TASK TO CARRY OUT: Go through the entries below and return every line that contains "salvation".

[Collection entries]
Start of Block

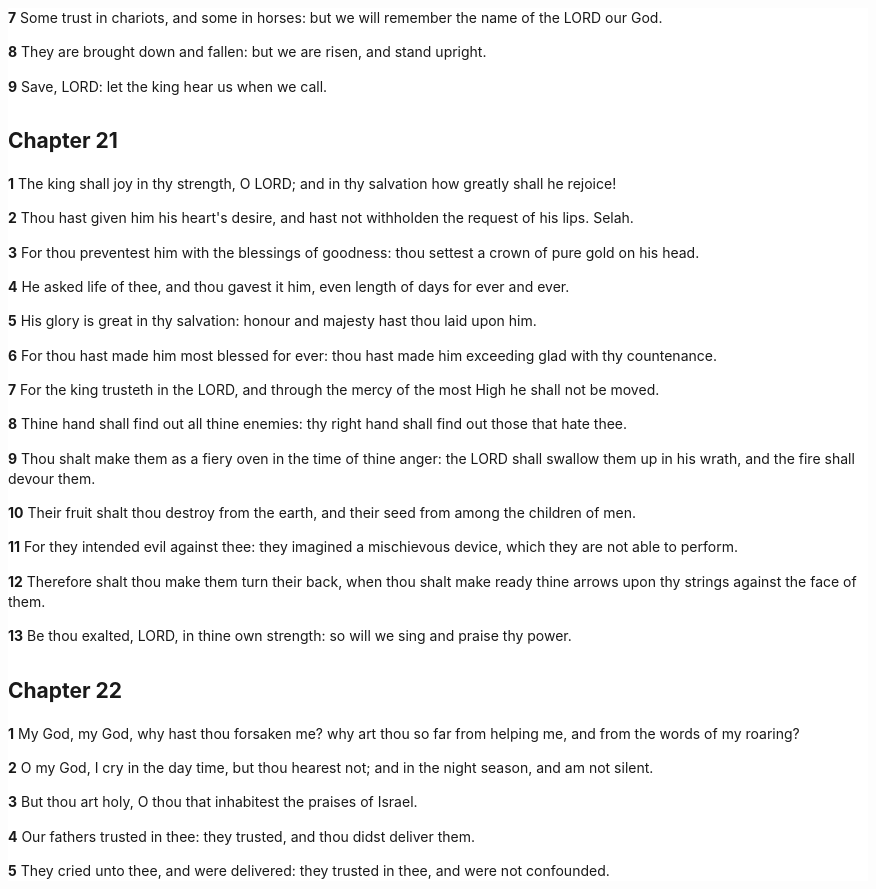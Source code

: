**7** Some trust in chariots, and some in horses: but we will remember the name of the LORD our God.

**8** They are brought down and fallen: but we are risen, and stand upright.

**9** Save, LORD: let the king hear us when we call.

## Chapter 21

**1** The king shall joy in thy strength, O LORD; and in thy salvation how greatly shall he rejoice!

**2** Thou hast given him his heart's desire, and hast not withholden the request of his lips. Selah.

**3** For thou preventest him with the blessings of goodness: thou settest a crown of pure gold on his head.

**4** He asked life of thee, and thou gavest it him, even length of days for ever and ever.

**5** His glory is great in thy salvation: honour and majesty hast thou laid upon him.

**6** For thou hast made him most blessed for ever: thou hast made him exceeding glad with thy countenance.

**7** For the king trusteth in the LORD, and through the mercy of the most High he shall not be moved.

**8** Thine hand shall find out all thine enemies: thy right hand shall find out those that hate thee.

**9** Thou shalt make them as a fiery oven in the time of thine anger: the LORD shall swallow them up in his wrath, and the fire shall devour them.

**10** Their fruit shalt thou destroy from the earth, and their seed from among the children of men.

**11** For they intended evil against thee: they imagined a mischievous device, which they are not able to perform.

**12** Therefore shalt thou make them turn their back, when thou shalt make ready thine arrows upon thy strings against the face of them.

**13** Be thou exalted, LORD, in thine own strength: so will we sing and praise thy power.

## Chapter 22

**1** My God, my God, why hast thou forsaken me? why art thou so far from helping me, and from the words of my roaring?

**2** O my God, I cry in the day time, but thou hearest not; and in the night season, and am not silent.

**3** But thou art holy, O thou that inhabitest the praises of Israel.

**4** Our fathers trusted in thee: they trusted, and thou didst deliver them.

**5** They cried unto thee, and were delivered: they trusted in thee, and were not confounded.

End of Block
Start of Block

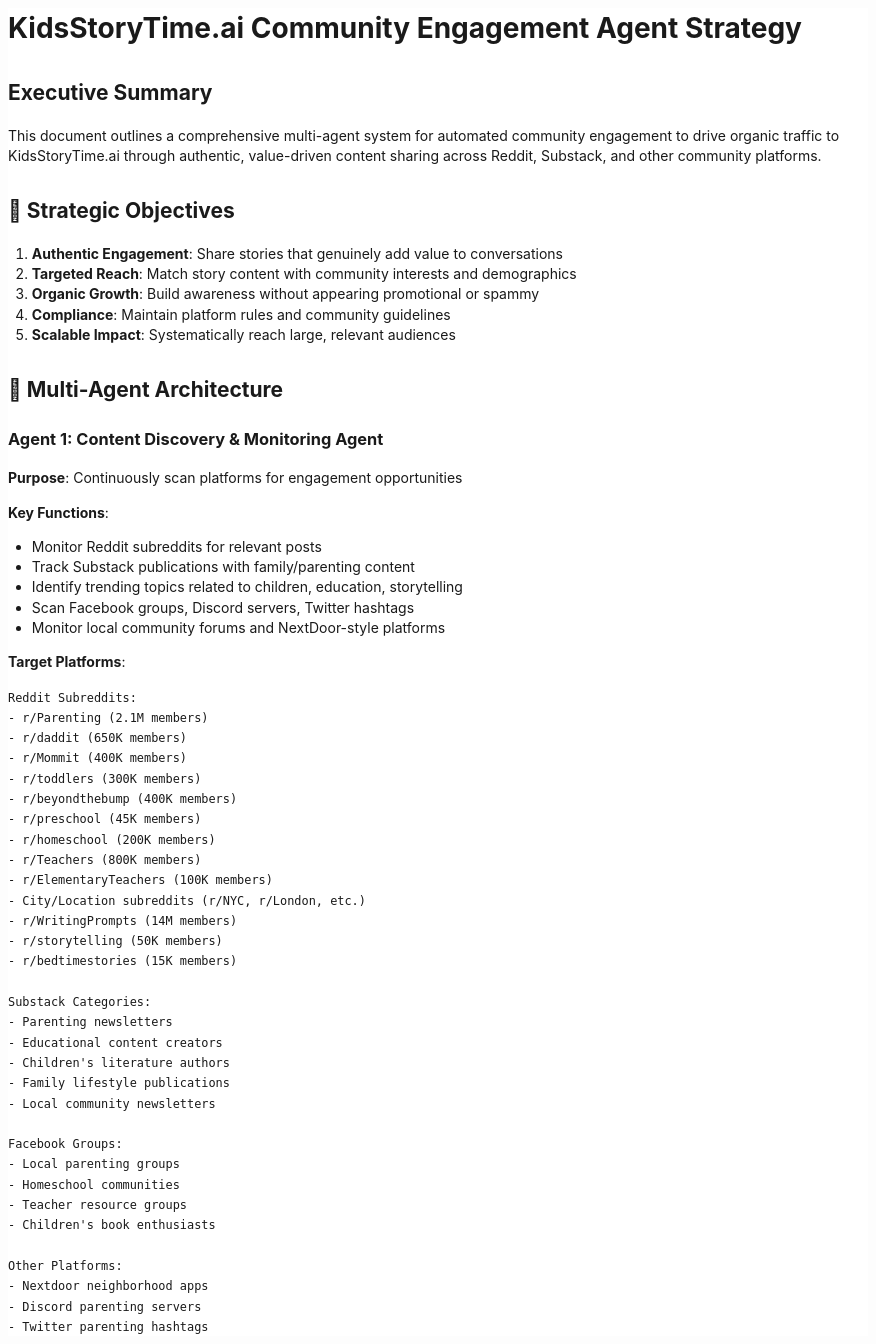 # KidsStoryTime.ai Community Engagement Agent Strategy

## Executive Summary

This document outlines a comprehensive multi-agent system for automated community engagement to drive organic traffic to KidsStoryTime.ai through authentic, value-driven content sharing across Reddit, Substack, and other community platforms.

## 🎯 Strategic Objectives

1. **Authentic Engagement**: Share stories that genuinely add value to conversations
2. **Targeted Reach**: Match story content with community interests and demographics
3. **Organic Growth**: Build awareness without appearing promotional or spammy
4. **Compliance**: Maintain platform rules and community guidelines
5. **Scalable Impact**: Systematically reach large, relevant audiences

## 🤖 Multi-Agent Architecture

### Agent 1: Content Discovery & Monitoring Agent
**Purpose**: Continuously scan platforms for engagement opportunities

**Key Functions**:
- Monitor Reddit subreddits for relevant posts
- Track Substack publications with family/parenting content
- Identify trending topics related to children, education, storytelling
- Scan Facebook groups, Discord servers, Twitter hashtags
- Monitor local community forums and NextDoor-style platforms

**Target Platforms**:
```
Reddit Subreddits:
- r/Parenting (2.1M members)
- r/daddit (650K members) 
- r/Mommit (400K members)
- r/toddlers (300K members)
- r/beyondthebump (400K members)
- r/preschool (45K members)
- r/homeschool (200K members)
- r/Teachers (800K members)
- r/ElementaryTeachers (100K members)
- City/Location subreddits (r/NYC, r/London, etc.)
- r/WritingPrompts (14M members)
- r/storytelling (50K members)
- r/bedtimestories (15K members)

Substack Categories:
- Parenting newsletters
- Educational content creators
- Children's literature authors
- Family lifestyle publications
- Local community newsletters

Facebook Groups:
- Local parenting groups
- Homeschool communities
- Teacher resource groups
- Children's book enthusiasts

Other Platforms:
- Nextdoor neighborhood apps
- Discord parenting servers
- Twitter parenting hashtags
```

End of Block

OUTPUT OF THE TASK:
**1** The king shall joy in thy strength, O LORD; and in thy salvation how greatly shall he rejoice!
**5** His glory is great in thy salvation: honour and majesty hast thou laid upon him.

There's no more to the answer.